Self-exploration v. Self-explanation

For the longest time, like since middle school, I bristled against the idea of personality assessments explaining who I was or how I might act. I remember the resistance. I can feel the scowl of disbelief creeping onto my face and lodging itself resolutely between my adolescent eyes, secure on a furrowed brow.

This test won’t explain me. This result is bull shit. I am pretty sure at least 30% of my responses could have gone another way, depending on how I chose to read the question.

I dismissed assessments like the Enneagram, Myers Briggs, Clifton Strengths, horoscopes and the like as a puzzling phenomena that a not-insignificant number of my peers seemed to value to a puzzling extent.
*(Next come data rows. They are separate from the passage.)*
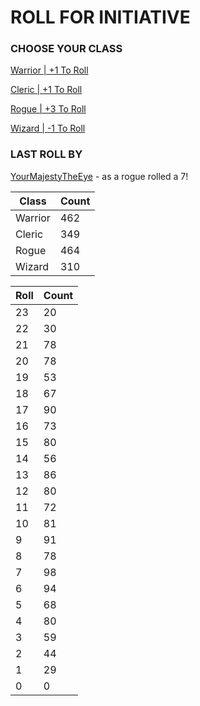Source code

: # ROLL FOR INITIATIVE
### CHOOSE YOUR CLASS

[Warrior | +1 To Roll](https://github.com/benjaminsampica/benjaminsampica/issues/new?title=roll%7Cwarrior&body=Just+click+%27Submit+new+issue%27.)

[Cleric | +1 To Roll](https://github.com/benjaminsampica/benjaminsampica/issues/new?title=roll%7Ccleric&body=Just+click+%27Submit+new+issue%27.)

[Rogue | +3 To Roll](https://github.com/benjaminsampica/benjaminsampica/issues/new?title=roll%7Crogue&body=Just+click+%27Submit+new+issue%27.)

[Wizard | -1 To Roll](https://github.com/benjaminsampica/benjaminsampica/issues/new?title=roll%7Cwizard&body=Just+click+%27Submit+new+issue%27.)
### LAST ROLL BY
[YourMajestyTheEye](https://www.github.com/YourMajestyTheEye) - as a rogue rolled a 7!

|Class|Count|
|-|-|
|Warrior|462|
|Cleric|349|
|Rogue|464|
|Wizard|310|

|Roll|Count|
|-|-|
|23|20
|22|30
|21|78
|20|78
|19|53
|18|67
|17|90
|16|73
|15|80
|14|56
|13|86
|12|80
|11|72
|10|81
|9|91
|8|78
|7|98
|6|94
|5|68
|4|80
|3|59
|2|44
|1|29
|0|0
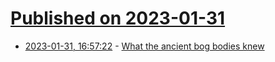 # [Published on 2023-01-31](index.md)

* [2023-01-31, 16:57:22](https://news.ycombinator.com/item?id=34597680) - [What the ancient bog bodies knew](https://www.nytimes.com/2023/01/30/science/archaeology-bogs-mummies.html)
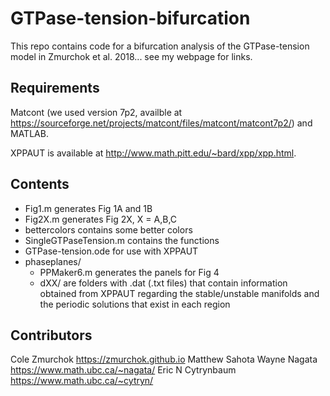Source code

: # GTPase-tension-bifurcation

This repo contains code for a bifurcation analysis of the GTPase-tension model in Zmurchok et al. 2018... see my webpage for links.

## Requirements

Matcont (we used version 7p2, availble at https://sourceforge.net/projects/matcont/files/matcont/matcont7p2/) and MATLAB.

XPPAUT is available at http://www.math.pitt.edu/~bard/xpp/xpp.html.

## Contents

- Fig1.m generates Fig 1A and 1B
- Fig2X.m generates Fig 2X, X = A,B,C
- bettercolors contains some better colors
- SingleGTPaseTension.m contains the functions
- GTPase-tension.ode for use with XPPAUT
- phaseplanes/
    - PPMaker6.m generates the panels for Fig 4
    - dXX/ are folders with .dat (.txt files) that contain information obtained from XPPAUT regarding the stable/unstable manifolds and the periodic solutions that exist in each region

## Contributors

Cole Zmurchok https://zmurchok.github.io
Matthew Sahota
Wayne Nagata https://www.math.ubc.ca/~nagata/
Eric N Cytrynbaum https://www.math.ubc.ca/~cytryn/
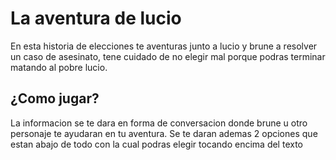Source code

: # La aventura de lucio
En esta historia de elecciones te aventuras junto a lucio y brune a resolver un caso de asesinato, tene cuidado de no elegir mal porque podras terminar matando al pobre lucio.
## ¿Como jugar?
La informacion se te dara en forma de conversacion donde brune u otro personaje te ayudaran en tu aventura. Se te daran ademas 2 opciones que estan abajo de todo con la cual podras elegir tocando encima del texto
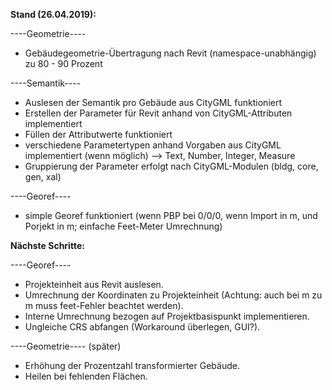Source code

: **Stand (26.04.2019):**

----Geometrie----

- Gebäudegeometrie-Übertragung nach Revit (namespace-unabhängig) zu 80 - 90 Prozent

----Semantik----

- Auslesen der Semantik pro Gebäude aus CityGML funktioniert
- Erstellen der Parameter für Revit anhand von CityGML-Attributen implementiert
- Füllen der Attributwerte funktioniert
- verschiedene Parametertypen anhand Vorgaben aus CityGML implementiert (wenn möglich) --> Text, Number, Integer, Measure 
- Gruppierung der Parameter erfolgt nach CityGML-Modulen (bldg, core, gen, xal) 

----Georef----

- simple Georef funktioniert (wenn PBP bei 0/0/0, wenn Import in m, und Porjekt in m; einfache Feet-Meter Umrechnung) 


**Nächste Schritte:**

----Georef----
- Projekteinheit aus Revit auslesen.
- Umrechnung der Koordinaten zu Projekteinheit (Achtung: auch bei m zu m muss feet-Fehler beachtet werden).
- Interne Umrechnung bezogen auf Projektbasispunkt implementieren.
- Ungleiche CRS abfangen (Workaround überlegen, GUI?).

----Geometrie---- (später)
- Erhöhung der Prozentzahl transformierter Gebäude.
- Heilen bei fehlenden Flächen.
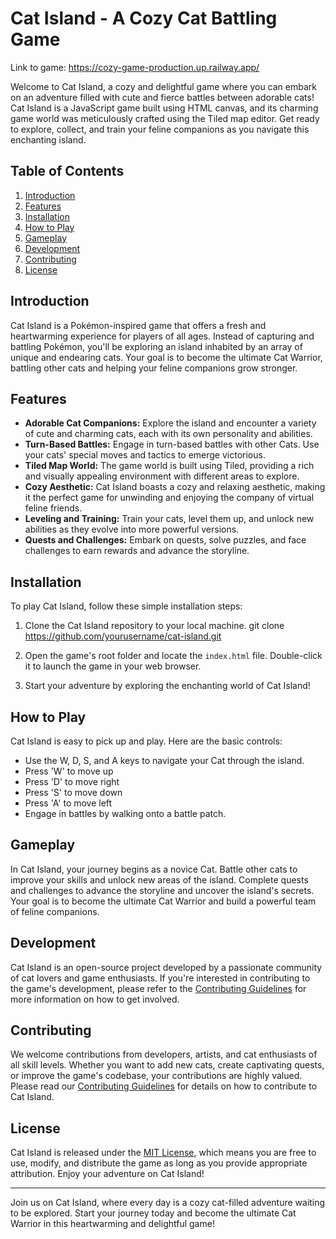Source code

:# Cat Island - A Cozy Cat Battling Game

Link to game: https://cozy-game-production.up.railway.app/

Welcome to Cat Island, a cozy and delightful game where you can embark on an adventure filled with cute and fierce battles between adorable cats! Cat Island is a JavaScript game built using HTML canvas, and its charming game world was meticulously crafted using the Tiled map editor. Get ready to explore, collect, and train your feline companions as you navigate this enchanting island.

## Table of Contents
1. [Introduction](#introduction)
2. [Features](#features)
3. [Installation](#installation)
4. [How to Play](#how-to-play)
5. [Gameplay](#gameplay)
6. [Development](#development)
7. [Contributing](#contributing)
8. [License](#license)

## Introduction

Cat Island is a Pokémon-inspired game that offers a fresh and heartwarming experience for players of all ages. Instead of capturing and battling Pokémon, you'll be exploring an island inhabited by an array of unique and endearing cats. Your goal is to become the ultimate Cat Warrior, battling other cats and helping your feline companions grow stronger.

## Features

- **Adorable Cat Companions:** Explore the island and encounter a variety of cute and charming cats, each with its own personality and abilities.
- **Turn-Based Battles:** Engage in turn-based battles with other Cats. Use your cats' special moves and tactics to emerge victorious.
- **Tiled Map World:** The game world is built using Tiled, providing a rich and visually appealing environment with different areas to explore.
- **Cozy Aesthetic:** Cat Island boasts a cozy and relaxing aesthetic, making it the perfect game for unwinding and enjoying the company of virtual feline friends.
- **Leveling and Training:** Train your cats, level them up, and unlock new abilities as they evolve into more powerful versions.
- **Quests and Challenges:** Embark on quests, solve puzzles, and face challenges to earn rewards and advance the storyline.

## Installation

To play Cat Island, follow these simple installation steps:

1. Clone the Cat Island repository to your local machine.
   git clone https://github.com/yourusername/cat-island.git
2. Open the game's root folder and locate the `index.html` file. Double-click it to launch the game in your web browser.

3. Start your adventure by exploring the enchanting world of Cat Island!

## How to Play

Cat Island is easy to pick up and play. Here are the basic controls:

- Use the W, D, S, and A keys to navigate your Cat through the island.
- Press 'W' to move up
- Press 'D' to move right
- Press 'S' to move down
- Press 'A' to move left
- Engage in battles by walking onto a battle patch.

## Gameplay

In Cat Island, your journey begins as a novice Cat. Battle other cats to improve your skills and unlock new areas of the island. Complete quests and challenges to advance the storyline and uncover the island's secrets. Your goal is to become the ultimate Cat Warrior and build a powerful team of feline companions.

## Development

Cat Island is an open-source project developed by a passionate community of cat lovers and game enthusiasts. If you're interested in contributing to the game's development, please refer to the [Contributing Guidelines](CONTRIBUTING.md) for more information on how to get involved.

## Contributing

We welcome contributions from developers, artists, and cat enthusiasts of all skill levels. Whether you want to add new cats, create captivating quests, or improve the game's codebase, your contributions are highly valued. Please read our [Contributing Guidelines](CONTRIBUTING.md) for details on how to contribute to Cat Island.

## License

Cat Island is released under the [MIT License](LICENSE), which means you are free to use, modify, and distribute the game as long as you provide appropriate attribution. Enjoy your adventure on Cat Island!

---

Join us on Cat Island, where every day is a cozy cat-filled adventure waiting to be explored. Start your journey today and become the ultimate Cat Warrior in this heartwarming and delightful game!


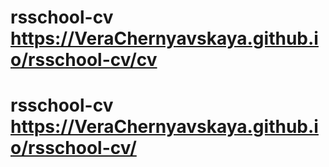 # rsschool-cv https://VeraChernyavskaya.github.io/rsschool-cv/cv

# rsschool-cv https://VeraChernyavskaya.github.io/rsschool-cv/
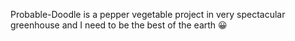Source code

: Probable-Doodle is a pepper vegetable project in very spectacular greenhouse and I need to be the best of the earth 😀
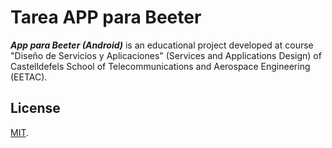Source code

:# Tarea APP para Beeter
_**App para Beeter (Android)**_ is an educational project developed at course "Diseño de Servicios y Aplicaciones" (Services and Applications Design) of
 Castelldefels School of Telecommunications and Aerospace Engineering (EETAC).

## License
[MIT](./LICENSE).

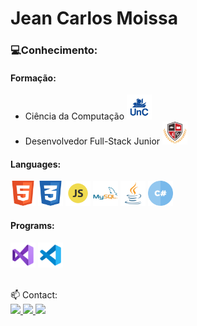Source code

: <div float="left">

# Jean Carlos Moissa 
 
<div>

<h3>💻Conhecimento:</h3>
<h4>Formação:</h4>

* Ciência da Computação <img src="https://github.com/jeanmoissa/jeanmoissa/blob/main/files/unc.png" width="40" margin-left="5px"><br>
* Desenvolvedor Full-Stack Junior <img src="https://github.com/jeanmoissa/jeanmoissa/blob/main/files/stackx.png" width="40" margin-left="5px">

 
<h4>Languages:</h4>
<img src="https://github.com/jeanmoissa/jeanmoissa/blob/main/files/html.png" width="40" margin-left="5px">
<img src="https://github.com/jeanmoissa/jeanmoissa/blob/main/files/css.png" width="40" margin-left="5px">
<img src="https://github.com/jeanmoissa/jeanmoissa/blob/main/files/javascript.png" width="40" margin-left="5px">
<img src="https://github.com/jeanmoissa/jeanmoissa/blob/main/files/mysql.png" width="40" margin-left="5px">
<img src="https://github.com/jeanmoissa/jeanmoissa/blob/main/files/java.png" width="40" margin-left="5px">
<img src="https://github.com/jeanmoissa/jeanmoissa/blob/main/files/hashtag.png" width="40" margin-left="5px">
<h4> Programs:</h4>
 <img src="https://github.com/jeanmoissa/jeanmoissa/blob/main/files/vs.png" width="40" margin-left="5px">
 <img src="https://github.com/jeanmoissa/jeanmoissa/blob/main/files/vscode.png" width="40" margin-left="5px">
</div>
<div><br>
 
📫 Contact:<br>
<a href="https://www.linkedin.com/in/jeancarlosmoissa" target="_blank">
 <img src="https://img.shields.io/badge/-LinkedIn-%230077B5?style=for-the-badge&logo=linkedin&logoColor=white" target="_blank">
</a> 
<a href="https://instagram.com/jean_moissa" target="_blank">
 <img src="https://img.shields.io/badge/-Instagram-%23E4405F?style=for-the-badge&logo=instagram&logoColor=white" target="_blank">
</a> 
<a href = "mailto:jeanmoissa@gmail.com">
 <img src="https://img.shields.io/badge/-Gmail-%23333?style=for-the-badge&logo=gmail&logoColor=white" target="_blank">
</a> 
</div>
</div>



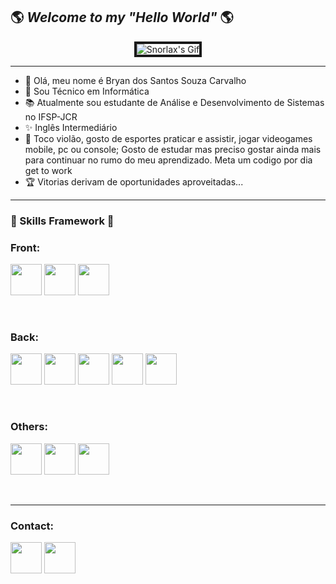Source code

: ## 🌎 *Welcome to my "Hello World"* 🌎

<p align="center" border="4px solid white"><img src=https://media1.giphy.com/media/CXaDzPow0SJqM/200w.gif?cid=6c09b952kz2ta1ilkra1sa0ensxr2qe2cgg1yetnlfgus3hm&ep=v1_gifs_search&rid=200w.gif&ct=g alt="Snorlax's Gif" border="4px solid white"></p>

--------------------------
- 🌊 Olá, meu nome é Bryan dos Santos Souza Carvalho <br>
- 🔧 Sou Técnico em Informática<br> 
- 📚 Atualmente sou estudante de Análise e Desenvolvimento de Sistemas no IFSP-JCR <br>
- ✨ Inglês Intermediário <br>
- 🔑 Toco violão, gosto de esportes praticar e assistir, jogar videogames mobile, pc ou console; Gosto de estudar mas preciso gostar ainda mais para continuar no rumo do meu aprendizado. Meta um codigo por dia get to work<br>
- 🏆 Vitorias derivam de oportunidades aproveitadas...<br>
----------------------------

### 📌 Skills Framework 📌
### Front: <br>
<p align="left">
<img src="https://cdn.jsdelivr.net/gh/devicons/devicon@latest/icons/css3/css3-original.svg" width= "50px"/> 
<img src="https://cdn.jsdelivr.net/gh/devicons/devicon@latest/icons/html5/html5-original.svg" width= "50px"/> 
<img src="https://cdn.jsdelivr.net/gh/devicons/devicon@latest/icons/figma/figma-original.svg" width= "50px"/> 
</p>
<br>

### Back: <br>
<p align="left">
<img src="https://cdn.jsdelivr.net/gh/devicons/devicon@latest/icons/javascript/javascript-original.svg" width= "50px"/>
<img src="https://cdn.jsdelivr.net/gh/devicons/devicon@latest/icons/java/java-original.svg" width= "50px"/>
<img src="https://cdn.jsdelivr.net/gh/devicons/devicon@latest/icons/cplusplus/cplusplus-original.svg" width= "50px"/>
<img src="https://cdn.jsdelivr.net/gh/devicons/devicon@latest/icons/python/python-original.svg" width= "50px"/>
<img src="https://cdn.jsdelivr.net/gh/devicons/devicon@latest/icons/django/django-plain-wordmark.svg" width= "50px"/>
</p>
<br>

### Others: <br>
<p align="left">
<img src="https://cdn.jsdelivr.net/gh/devicons/devicon@latest/icons/arduino/arduino-original.svg" width= "50px"/>
<img src="https://cdn.jsdelivr.net/gh/devicons/devicon@latest/icons/azure/azure-original.svg" width= "50px"/>
<img src="https://cdn.jsdelivr.net/gh/devicons/devicon@latest/icons/azuresqldatabase/azuresqldatabase-original.svg" width= "50px"/>
</p>
<br>

-----------------------------


### Contact:
<a href="www.linkedin.com/in/bryan-dossantos"><img src="https://cdn.jsdelivr.net/gh/devicons/devicon@latest/icons/linkedin/linkedin-original.svg" width= "50px"/></a>
<a href="bryansscarvalho16@gmail.com"><img src="https://cdn.jsdelivr.net/gh/devicons/devicon@latest/icons/google/google-original.svg" width= "50px"/></a>
          
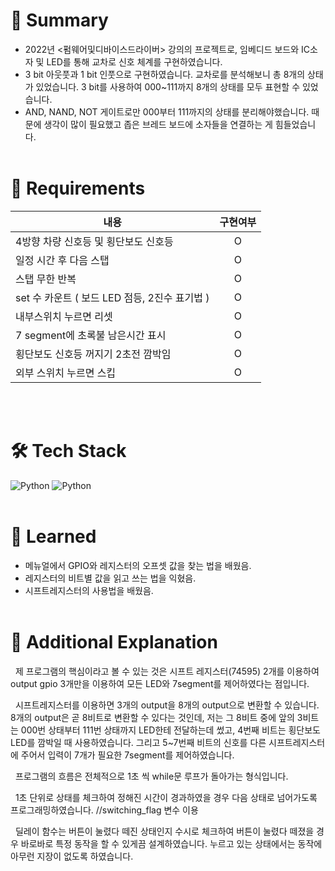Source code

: # 📔 Summary
 * 2022년 <펌웨어및디바이스드라이버> 강의의 프로젝트로, 임베디드 보드와 IC소자 및 LED를 통해 교차로 신호 체계를 구현하였습니다.
 * 3 bit 아웃풋과 1 bit 인풋으로 구현하였습니다. 교차로를 분석해보니 총 8개의 상태가 있었습니다. 3 bit를 사용하여 000~111까지 8개의 상태를 모두 표현할 수 있었습니다.
 * AND, NAND, NOT 게이트로만 000부터 111까지의 상태를 분리해야했습니다. 때문에 생각이 많이 필요했고 좁은 브레드 보드에 소자들을 연결하는 게 힘들었습니다.
<br></br>

# 📝 Requirements
|내용|구현여부|
|---|:---:|
|4방향 차량 신호등 및 횡단보도 신호등|O|
|일정 시간 후 다음 스탭|O|
|스탭 무한 반복|O|
|set 수 카운트 ( 보드 LED 점등, 2진수 표기법 )|O|
|내부스위치 누르면 리셋|O|
|7 segment에 초록불 남은시간 표시|O|
|횡단보도 신호등 꺼지기 2초전 깜박임|O|
|외부 스위치 누르면 스킵|O|

<br></br>

# 🛠 Tech Stack
<img alt="Python" src ="https://img.shields.io/badge/Language-d?style=for-the-badge&logo=C&logoColor=black&color=00599C"/> <img alt="Python" src ="https://img.shields.io/badge/STM32F7-d?style=for-the-badge&color=00B1E7"/> 
<br></br>

# 🤔 Learned
 * 메뉴얼에서 GPIO와 레지스터의 오프셋 값을 찾는 법을 배웠음.
 * 레지스터의 비트별 값을 읽고 쓰는 법을 익혔음.
 * 시프트레지스터의 사용법을 배웠음.
<br></br>

# 💬 Additional Explanation
&nbsp; 제 프로그램의 핵심이라고 볼 수 있는 것은 시프트 레지스터(74595) 2개를 이용하여 output gpio 3개만을 이용하여 모든 LED와 7segment를 제어하였다는 점입니다.  

&nbsp; 시프트레지스터를 이용하면 3개의 output을 8개의 output으로 변환할 수 있습니다. 
8개의 output은 곧 8비트로 변환할 수 있다는 것인데, 저는 그 8비트 중에 앞의 3비트는 000번 상태부터 111번 상태까지 LED한테 전달하는데 썼고, 4번째 비트는 횡단보도 LED를 깜박일 때 사용하였습니다. 
그리고 5~7번째 비트의 신호를 다른 시프트레지스터에 주어서 입력이 7개가 필요한 7segment를 제어하였습니다.

&nbsp; 프로그램의 흐름은 전체적으로 1초 씩 while문 루프가 돌아가는 형식입니다.  

&nbsp; 1초 단위로 상태를 체크하여 정해진 시간이 경과하였을 경우 다음 상태로 넘어가도록 프로그래밍하였습니다.	//switching_flag 변수 이용  

&nbsp; 딜레이 함수는 버튼이 눌렸다 떼진 상태인지 수시로 체크하여 버튼이 눌렸다 떼졌을 경우 바로바로 특정 동작을 할 수 있게끔 설계하였습니다. 누르고 있는 상태에서는 동작에 아무런 지장이 없도록 하였습니다.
I dismissed the assessments as someone else’s fascination.

And then I didn’t.

I don’t remember the exact assessment, or the circumstances surrounding me. I don’t remember making some premeditated mindset shift before starting. Oddly, I do remember the couch I sat on. And when I completed the assessment and tabulated the results, instead of recoil or bristle, I thought, “Well, interesting. I wonder…” and then I started to ask myself more questions based on the results.

The shift of perspective was this: I used to orient myself to assessments as tools for self-explanation, to explain the respondent to their peers, their bosses, their partners and themselves. The result of the test would make it clear who I was and how I needed the world to treat me in order to be happy. Or how my boss needed to treat me in order to get what they needed from me.

Curiosity invited a new orientation to assessment tools as potential starting points for deep self-exploration.

At a(om), we orient ourselves and our clients to assessments as tools for self-exploration, not self-explanation. This bias to curiosity inspires our very open minds when it comes to assessments and how to use them. You have a favorite? Great. Bring it. Never tried one? Great. We can make recommendations…based on what you are most curious to learn.

Also, I can almost guarantee the first question we will ask you about your assessment will be, “So, what did you notice while taking that test?”